◆ Goal of the exercise: The pictures stay out; all of the data is to be printed exactly.

Dataset entries
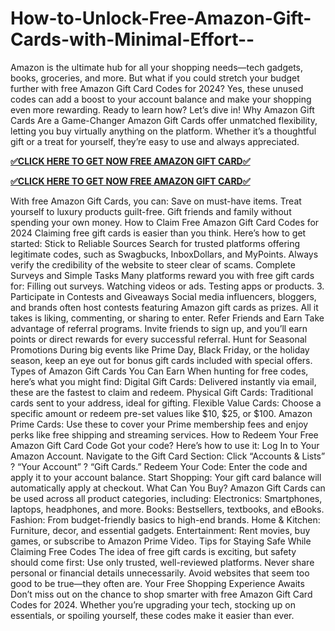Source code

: # How-to-Unlock-Free-Amazon-Gift-Cards-with-Minimal-Effort--
Amazon is the ultimate hub for all your shopping needs—tech gadgets, books, groceries, and more. But what if you could stretch your budget further with free Amazon Gift Card Codes for 2024? Yes, these unused codes can add a boost to your account balance and make your shopping even more rewarding. Ready to learn how? Let’s dive in! Why Amazon Gift Cards Are a Game-Changer Amazon Gift Cards offer unmatched flexibility, letting you buy virtually anything on the platform. Whether it’s a thoughtful gift or a treat for yourself, they’re easy to use and always appreciated.

**[✅CLICK HERE TO GET NOW FREE AMAZON GIFT CARD✅](https://giftsway.xyz/all-gift-card-1/)**

**[✅CLICK HERE TO GET NOW FREE AMAZON GIFT CARD✅](https://giftsway.xyz/all-gift-card-1/)**

With free Amazon Gift Cards, you can: Save on must-have items. Treat yourself to luxury products guilt-free. Gift friends and family without spending your own money. How to Claim Free Amazon Gift Card Codes for 2024 Claiming free gift cards is easier than you think. Here’s how to get started: Stick to Reliable Sources Search for trusted platforms offering legitimate codes, such as Swagbucks, InboxDollars, and MyPoints. Always verify the credibility of the website to steer clear of scams. Complete Surveys and Simple Tasks Many platforms reward you with free gift cards for: Filling out surveys. Watching videos or ads. Testing apps or products. 3. Participate in Contests and Giveaways Social media influencers, bloggers, and brands often host contests featuring Amazon gift cards as prizes. All it takes is liking, commenting, or sharing to enter. Refer Friends and Earn Take advantage of referral programs. Invite friends to sign up, and you’ll earn points or direct rewards for every successful referral. Hunt for Seasonal Promotions During big events like Prime Day, Black Friday, or the holiday season, keep an eye out for bonus gift cards included with special offers. Types of Amazon Gift Cards You Can Earn When hunting for free codes, here’s what you might find: Digital Gift Cards: Delivered instantly via email, these are the fastest to claim and redeem. Physical Gift Cards: Traditional cards sent to your address, ideal for gifting. Flexible Value Cards: Choose a specific amount or redeem pre-set values like $10, $25, or $100. Amazon Prime Cards: Use these to cover your Prime membership fees and enjoy perks like free shipping and streaming services. How to Redeem Your Free Amazon Gift Card Code Got your code? Here’s how to use it: Log In to Your Amazon Account. Navigate to the Gift Card Section: Click “Accounts & Lists” ? “Your Account” ? “Gift Cards.” Redeem Your Code: Enter the code and apply it to your account balance. Start Shopping: Your gift card balance will automatically apply at checkout. What Can You Buy? Amazon Gift Cards can be used across all product categories, including: Electronics: Smartphones, laptops, headphones, and more. Books: Bestsellers, textbooks, and eBooks. Fashion: From budget-friendly basics to high-end brands. Home & Kitchen: Furniture, decor, and essential gadgets. Entertainment: Rent movies, buy games, or subscribe to Amazon Prime Video. Tips for Staying Safe While Claiming Free Codes The idea of free gift cards is exciting, but safety should come first: Use only trusted, well-reviewed platforms. Never share personal or financial details unnecessarily. Avoid websites that seem too good to be true—they often are. Your Free Shopping Experience Awaits Don’t miss out on the chance to shop smarter with free Amazon Gift Card Codes for 2024. Whether you’re upgrading your tech, stocking up on essentials, or spoiling yourself, these codes make it easier than ever.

◆ Response for this exercise:
Source code

: # How-to-Unlock-Free-Amazon-Gift-Cards-with-Minimal-Effort--
Amazon is the ultimate hub for all your shopping needs—tech gadgets, books, groceries, and more. But what if you could stretch your budget further with free Amazon Gift Card Codes for 2024? Yes, these unused codes can add a boost to your account balance and make your shopping even more rewarding. Ready to learn how? Let’s dive in! Why Amazon Gift Cards Are a Game-Changer Amazon Gift Cards offer unmatched flexibility, letting you buy virtually anything on the platform. Whether it’s a thoughtful gift or a treat for yourself, they’re easy to use and always appreciated.

**[✅CLICK HERE TO GET NOW FREE AMAZON GIFT CARD✅](https://giftsway.xyz/all-gift-card-1/)**

**[✅CLICK HERE TO GET NOW FREE AMAZON GIFT CARD✅](https://giftsway.xyz/all-gift-card-1/)**

With free Amazon Gift Cards, you can: Save on must-have items. Treat yourself to luxury products guilt-free. Gift friends and family without spending your own money. How to Claim Free Amazon Gift Card Codes for 2024 Claiming free gift cards is easier than you think. Here’s how to get started: Stick to Reliable Sources Search for trusted platforms offering legitimate codes, such as Swagbucks, InboxDollars, and MyPoints. Always verify the credibility of the website to steer clear of scams. Complete Surveys and Simple Tasks Many platforms reward you with free gift cards for: Filling out surveys. Watching videos or ads. Testing apps or products. 3. Participate in Contests and Giveaways Social media influencers, bloggers, and brands often host contests featuring Amazon gift cards as prizes. All it takes is liking, commenting, or sharing to enter. Refer Friends and Earn Take advantage of referral programs. Invite friends to sign up, and you’ll earn points or direct rewards for every successful referral. Hunt for Seasonal Promotions During big events like Prime Day, Black Friday, or the holiday season, keep an eye out for bonus gift cards included with special offers. Types of Amazon Gift Cards You Can Earn When hunting for free codes, here’s what you might find: Digital Gift Cards: Delivered instantly via email, these are the fastest to claim and redeem. Physical Gift Cards: Traditional cards sent to your address, ideal for gifting. Flexible Value Cards: Choose a specific amount or redeem pre-set values like $10, $25, or $100. Amazon Prime Cards: Use these to cover your Prime membership fees and enjoy perks like free shipping and streaming services. How to Redeem Your Free Amazon Gift Card Code Got your code? Here’s how to use it: Log In to Your Amazon Account. Navigate to the Gift Card Section: Click “Accounts & Lists” ? “Your Account” ? “Gift Cards.” Redeem Your Code: Enter the code and apply it to your account balance. Start Shopping: Your gift card balance will automatically apply at checkout. What Can You Buy? Amazon Gift Cards can be used across all product categories, including: Electronics: Smartphones, laptops, headphones, and more. Books: Bestsellers, textbooks, and eBooks. Fashion: From budget-friendly basics to high-end brands. Home & Kitchen: Furniture, decor, and essential gadgets. Entertainment: Rent movies, buy games, or subscribe to Amazon Prime Video. Tips for Staying Safe While Claiming Free Codes The idea of free gift cards is exciting, but safety should come first: Use only trusted, well-reviewed platforms. Never share personal or financial details unnecessarily. Avoid websites that seem too good to be true—they often are. Your Free Shopping Experience Awaits Don’t miss out on the chance to shop smarter with free Amazon Gift Card Codes for 2024. Whether you’re upgrading your tech, stocking up on essentials, or spoiling yourself, these codes make it easier than ever.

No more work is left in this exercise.